◆ **What you should do**: Return the entries below precisely, omitting nothing.

START Records supplied

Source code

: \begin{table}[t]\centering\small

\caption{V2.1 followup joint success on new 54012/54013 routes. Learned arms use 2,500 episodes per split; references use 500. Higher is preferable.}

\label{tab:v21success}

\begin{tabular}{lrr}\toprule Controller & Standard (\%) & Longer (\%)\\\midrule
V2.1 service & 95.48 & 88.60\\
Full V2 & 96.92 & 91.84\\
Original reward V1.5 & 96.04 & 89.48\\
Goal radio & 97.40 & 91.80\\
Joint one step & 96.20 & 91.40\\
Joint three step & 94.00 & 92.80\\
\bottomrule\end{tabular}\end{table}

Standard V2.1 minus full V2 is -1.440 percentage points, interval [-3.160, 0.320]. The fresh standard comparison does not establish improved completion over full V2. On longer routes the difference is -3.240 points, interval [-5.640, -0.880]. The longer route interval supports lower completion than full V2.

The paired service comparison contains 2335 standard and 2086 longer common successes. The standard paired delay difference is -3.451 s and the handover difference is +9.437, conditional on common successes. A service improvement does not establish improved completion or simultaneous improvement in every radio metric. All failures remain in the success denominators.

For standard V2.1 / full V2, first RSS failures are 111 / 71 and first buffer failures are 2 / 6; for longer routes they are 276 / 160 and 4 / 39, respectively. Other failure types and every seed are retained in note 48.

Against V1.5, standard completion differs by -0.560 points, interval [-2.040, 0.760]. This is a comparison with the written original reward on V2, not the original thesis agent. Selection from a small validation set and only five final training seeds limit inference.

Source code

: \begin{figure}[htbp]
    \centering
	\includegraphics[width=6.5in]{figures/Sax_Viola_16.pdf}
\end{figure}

END Records supplied

◆ **Solution to this task**:
Source code

: \begin{table}[t]\centering\small

\caption{V2.1 followup joint success on new 54012/54013 routes. Learned arms use 2,500 episodes per split; references use 500. Higher is preferable.}

\label{tab:v21success}

\begin{tabular}{lrr}\toprule Controller & Standard (\%) & Longer (\%)\\\midrule
V2.1 service & 95.48 & 88.60\\
Full V2 & 96.92 & 91.84\\
Original reward V1.5 & 96.04 & 89.48\\
Goal radio & 97.40 & 91.80\\
Joint one step & 96.20 & 91.40\\
Joint three step & 94.00 & 92.80\\
\bottomrule\end{tabular}\end{table}

Standard V2.1 minus full V2 is -1.440 percentage points, interval [-3.160, 0.320]. The fresh standard comparison does not establish improved completion over full V2. On longer routes the difference is -3.240 points, interval [-5.640, -0.880]. The longer route interval supports lower completion than full V2.

The paired service comparison contains 2335 standard and 2086 longer common successes. The standard paired delay difference is -3.451 s and the handover difference is +9.437, conditional on common successes. A service improvement does not establish improved completion or simultaneous improvement in every radio metric. All failures remain in the success denominators.

For standard V2.1 / full V2, first RSS failures are 111 / 71 and first buffer failures are 2 / 6; for longer routes they are 276 / 160 and 4 / 39, respectively. Other failure types and every seed are retained in note 48.

Against V1.5, standard completion differs by -0.560 points, interval [-2.040, 0.760]. This is a comparison with the written original reward on V2, not the original thesis agent. Selection from a small validation set and only five final training seeds limit inference.

Source code

: \begin{figure}[htbp]
    \centering
	\includegraphics[width=6.5in]{figures/Sax_Viola_16.pdf}
\end{figure}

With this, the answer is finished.